Source data:

============================================================

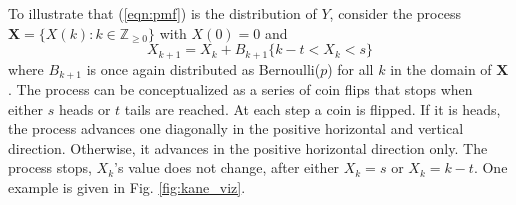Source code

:\documentclass[12pt]{article}         %
\begin{document}

To illustrate that (\ref{eqn:pmf}) is the distribution of $Y$, consider the 
process $\mathbf{X} = \{X(k) : k \in \mathbb{Z}_{\ge 0} \}$ with $X(0)=0$ and
\begin{equation*} \label{eqn:proc}
X_{k+1} = X_k + B_{k+1} \{ k-t < X_k < s \}
\end{equation*}
where $B_{k+1}$ is once again distributed as Bernoulli($p$) for all $k$ in the domain of $\mathbf{X}$. The process can be conceptualized as a series of coin flips that stops when either $s$ heads or $t$ tails are reached. At each step a coin is flipped. If it is heads, the process advances one diagonally in the positive horizontal and vertical direction. Otherwise, it advances in the positive horizontal direction only. The process stops, $X_k$'s value does not change, after either $X_k = s$ or $X_k = k-t$. One example is given in Fig. \ref{fig:kane_viz}.
\end{document}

============================================================

TASK PROMPT →
Go through the data above and copy each line that holds the word "mathbf".

TASK RESULT →
process $\mathbf{X} = \{X(k) : k \in \mathbb{Z}_{\ge 0} \}$ with $X(0)=0$ and
where $B_{k+1}$ is once again distributed as Bernoulli($p$) for all $k$ in the domain of $\mathbf{X}$. The process can be conceptualized as a series of coin flips that stops when either $s$ heads or $t$ tails are reached. At each step a coin is flipped. If it is heads, the process advances one diagonally in the positive horizontal and vertical direction. Otherwise, it advances in the positive horizontal direction only. The process stops, $X_k$'s value does not change, after either $X_k = s$ or $X_k = k-t$. One example is given in Fig. \ref{fig:kane_viz}.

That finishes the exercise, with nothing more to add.